Glutathione transferases (
GSTs) are often overexpressed in
tumors and frequently correlated to bad prognosis and resistance against a number of different anticancer drugs. To selectively target these cells and to overcome this resistance we previously have developed
prodrugs that are derivatives of existing anticancer drugs (e.g.,
doxorubicin) incorporating a
sulfonamide moiety. When cleaved by
GSTs, the
prodrug releases the
cytostatic moiety predominantly in GST overexpressing cells, thus sparing normal cells with moderate
enzyme levels. By modifying the
sulfonamide it is possible to control the rate of drug release and specifically target different
GSTs.
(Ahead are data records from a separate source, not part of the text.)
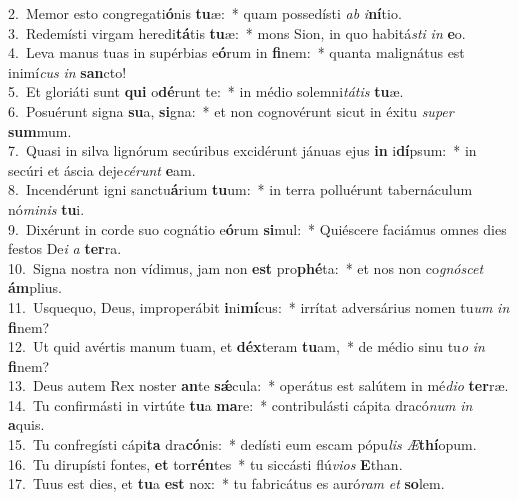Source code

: {2.~}Memor esto congregati\textbf{ó}nis \textbf{tu}æ:~* quam possedísti \textit{ab} \textit{i}\textbf{ní}tio.\\
{3.~}Redemísti virgam heredi\textbf{tá}tis \textbf{tu}æ:~* mons Sion, in quo habitá\textit{sti} \textit{in} \textbf{e}o.\\
{4.~}Leva manus tuas in supérbias e\textbf{ó}rum in \textbf{fi}nem:~* quanta malignátus est inimí\textit{cus} \textit{in} \textbf{san}cto!\\
{5.~}Et gloriáti sunt \textbf{qui} o\textbf{dé}runt te:~* in médio solemni\textit{tá}\textit{tis} \textbf{tu}æ.\\
{6.~}Posuérunt signa \textbf{su}a, \textbf{si}gna:~* et non cognovérunt sicut in éxitu \textit{su}\textit{per} \textbf{sum}mum.\\
{7.~}Quasi in silva lignórum secúribus excidérunt jánuas ejus \textbf{in} i\textbf{dí}psum:~* in secúri et áscia deje\textit{cé}\textit{runt} \textbf{e}am.\\
{8.~}Incendérunt igni sanctu\textbf{á}rium \textbf{tu}um:~* in terra polluérunt tabernáculum nó\textit{mi}\textit{nis} \textbf{tu}i.\\
{9.~}Dixérunt in corde suo cognátio e\textbf{ó}rum \textbf{si}mul:~* Quiéscere faciámus omnes dies festos De\textit{i} \textit{a} \textbf{ter}ra.\\
{10.~}Signa nostra non vídimus, jam non \textbf{est} pro\textbf{phé}ta:~* et nos non co\textit{gnó}\textit{scet} \textbf{ám}plius.\\
{11.~}Usquequo, Deus, improperábit \textbf{i}ni\textbf{mí}cus:~* irrítat adversárius nomen tu\textit{um} \textit{in} \textbf{fi}nem?\\
{12.~}Ut quid avértis manum tuam, et \textbf{déx}teram \textbf{tu}am,~* de médio sinu tu\textit{o} \textit{in} \textbf{fi}nem?\\
{13.~}Deus autem Rex noster \textbf{an}te \textbf{sǽ}cula:~* operátus est salútem in mé\textit{di}\textit{o} \textbf{ter}ræ.\\
{14.~}Tu confirmásti in virtúte \textbf{tu}a \textbf{ma}re:~* contribulásti cápita dracó\textit{num} \textit{in} \textbf{a}quis.\\
{15.~}Tu confregísti cápi\textbf{ta} dra\textbf{có}nis:~* dedísti eum escam pópu\textit{lis} \textit{Æ}\textbf{thí}opum.\\
{16.~}Tu dirupísti fontes, \textbf{et} tor\textbf{rén}tes~* tu siccásti flú\textit{vi}\textit{os} \textbf{E}than.\\
{17.~}Tuus est dies, et \textbf{tu}a \textbf{est} nox:~* tu fabricátus es auró\textit{ram} \textit{et} \textbf{so}lem.\\
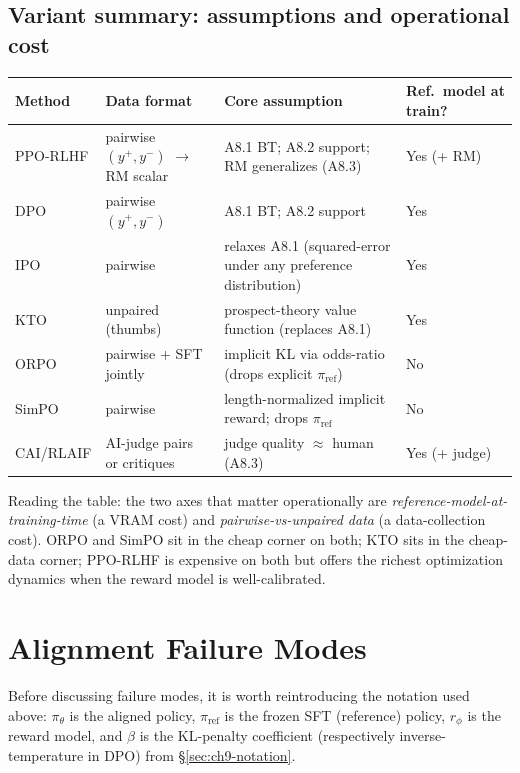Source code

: \subsection{Variant summary: assumptions and operational cost}

\begin{center}
\small
\begin{tabular}{|l|p{3.4cm}|p{3.3cm}|p{3.3cm}|}
\hline
\textbf{Method} & \textbf{Data format} & \textbf{Core assumption} & \textbf{Ref.\ model at train?}\\\hline
PPO-RLHF & pairwise $(y^+, y^-)$ $\to$ RM scalar & A8.1 BT; A8.2 support; RM generalizes (A8.3) & Yes (+ RM) \\
DPO & pairwise $(y^+, y^-)$ & A8.1 BT; A8.2 support & Yes \\
IPO \citep{azar2023general} & pairwise & relaxes A8.1 (squared-error under any preference distribution) & Yes \\
KTO \citep{ethayarajh2024kto} & unpaired (thumbs) & prospect-theory value function (replaces A8.1) & Yes \\
ORPO \citep{hong2024orpo} & pairwise + SFT jointly & implicit KL via odds-ratio (drops explicit $\pi_{\mathrm{ref}}$) & No \\
SimPO \citep{meng2024simpo} & pairwise & length-normalized implicit reward; drops $\pi_{\mathrm{ref}}$ & No \\
CAI/RLAIF & AI-judge pairs or critiques & judge quality $\approx$ human (A8.3) & Yes (+ judge) \\
\hline
\end{tabular}
\end{center}

Reading the table: the two axes that matter operationally are
\emph{reference-model-at-training-time} (a VRAM cost) and
\emph{pairwise-vs-unpaired data} (a data-collection cost). ORPO and
SimPO sit in the cheap corner on both; KTO sits in the cheap-data
corner; PPO-RLHF is expensive on both but offers the richest
optimization dynamics when the reward model is well-calibrated.

\section{Alignment Failure Modes}

Before discussing failure modes, it is worth reintroducing the
notation used above: $\pi_\theta$ is the aligned policy,
$\pi_{\mathrm{ref}}$ is the frozen SFT (reference) policy, $r_\phi$
is the reward model, and $\beta$ is the KL-penalty coefficient
(respectively inverse-temperature in DPO) from
\S\ref{sec:ch9-notation}.

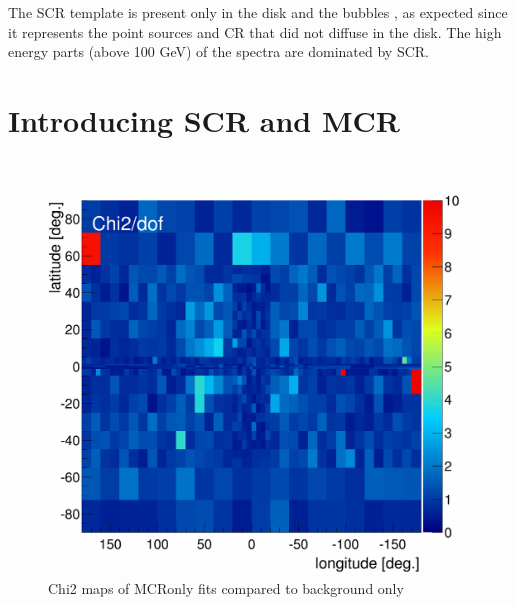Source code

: The SCR template is present only in the disk and the bubbles , as expected since it represents the point sources and CR that did not diffuse in the disk. The high energy parts (above 100 GeV) of the spectra are dominated by SCR.








\section{Introducing SCR and MCR}

\begin{figure}[h]
  \centering
  \includegraphics[width=.5\linewidth]{pic/results/MCRonly_chi2Distribution.png}
  \caption{Chi2 maps of MCRonly fits compared to background only}
  \label{fig:MCRonly_chi2Distribution}
\end{figure}

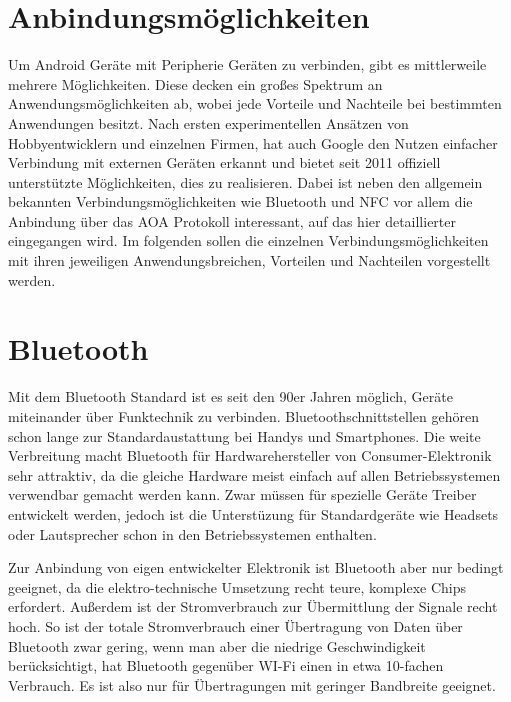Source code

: \documentclass[12pt,journal,compsoc]{IEEEtran}
\begin{document}
\section{Anbindungsmöglichkeiten}
Um Android Geräte mit Peripherie Geräten zu verbinden, gibt es mittlerweile mehrere Möglichkeiten.
Diese decken ein großes Spektrum an Anwendungsmöglichkeiten ab, wobei jede Vorteile und Nachteile bei bestimmten Anwendungen besitzt.
Nach ersten experimentellen Ansätzen von Hobbyentwicklern und einzelnen Firmen, hat auch Google den Nutzen einfacher Verbindung mit externen Geräten 
erkannt und bietet seit 2011 offiziell unterstützte Möglichkeiten, dies zu realisieren.
Dabei ist neben den allgemein bekannten Verbindungsmöglichkeiten wie Bluetooth und NFC vor allem die Anbindung über das AOA Protokoll interessant, auf das hier detaillierter eingegangen wird.
Im folgenden sollen die einzelnen Verbindungsmöglichkeiten mit ihren jeweiligen Anwendungsbreichen, Vorteilen und Nachteilen vorgestellt werden.

\section{Bluetooth}
Mit dem Bluetooth Standard ist es seit den 90er Jahren möglich, Geräte miteinander über Funktechnik zu verbinden. Bluetoothschnittstellen gehören schon lange zur Standardaustattung bei Handys und Smartphones.
Die weite Verbreitung macht Bluetooth für Hardwarehersteller von Consumer-Elektronik sehr attraktiv, da die gleiche Hardware meist einfach auf allen Betriebssystemen verwendbar gemacht werden kann.
Zwar müssen für spezielle Geräte Treiber entwickelt werden, jedoch ist die Unterstüzung für Standardgeräte wie Headsets oder Lautsprecher schon in den Betriebssystemen enthalten.

Zur Anbindung von eigen entwickelter Elektronik ist Bluetooth aber nur bedingt geeignet, da die elektro-technische Umsetzung recht teure, komplexe Chips erfordert. Außerdem ist der Stromverbrauch zur Übermittlung der Signale recht hoch.
So ist der totale Stromverbrauch einer Übertragung von Daten über Bluetooth zwar gering, wenn man aber die niedrige Geschwindigkeit berücksichtigt, hat Bluetooth gegenüber WI-Fi einen in etwa 10-fachen Verbrauch.\cite{wireless}
Es ist also nur für Übertragungen mit geringer Bandbreite geeignet.
\end{document}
Here we show that the newly synthesized compounds, 4-acetyl-2-nitro-benzenesulfonyl
etoposide (ANS-
etoposide) and 4-acetyl-2-nitro-benzenesulfonyl
doxorubicin (ANS-DOX), function as
prodrugs for GSTA1 and MGST1 overexpressing cell lines. ANS-DOX, in particular, showed a desirable cytotoxic profile by inducing toxicity and DNA damage in a GST-dependent manner compared to control cells. Its moderate conversion of 500 nmol/min/mg, as catalyzed by GSTA1, seems hereby essential since the more reactive 2,4-dinitrobenzenesulfonyl
doxorubicin (DNS-DOX) (14000 nmol/min/mg) did not display a preference for GSTA1 overexpressing cells. DNS-DOX, however, effectively killed GSTP1 (20 nmol/min/mg) and MGST1 (450 nmol/min/mg) overexpressing cells as did the less reactive 4-mononitrobenzenesulfonyl
doxorubicin (MNS-DOX) in a MGST1-dependent manner (1.5 nmol/min/mg) as shown previously. Furthermore, we show that the mechanism of these
prodrugs involves a reduction in GSH levels as well as inhibition of the redox regulatory
enzyme thioredoxin reductase 1 (TrxR1) by virtue of their electrophilic
sulfonamide moiety. TrxR1 is upregulated in many
tumors and associated with resistance to
chemotherapy and poor patient prognosis. Additionally, the
prodrugs potentially acted as a general shuttle system for DOX, by overcoming resistance mechanisms in cells. Here we propose that GST-dependent
prodrugs require a conversion rate "window" in order to selectively target GST overexpressing cells, while limiting their effects on normal cells.
Prodrugs are furthermore a suitable system to specifically target
GSTs and to overcome various drug resistance mechanisms that apply to the parental drug.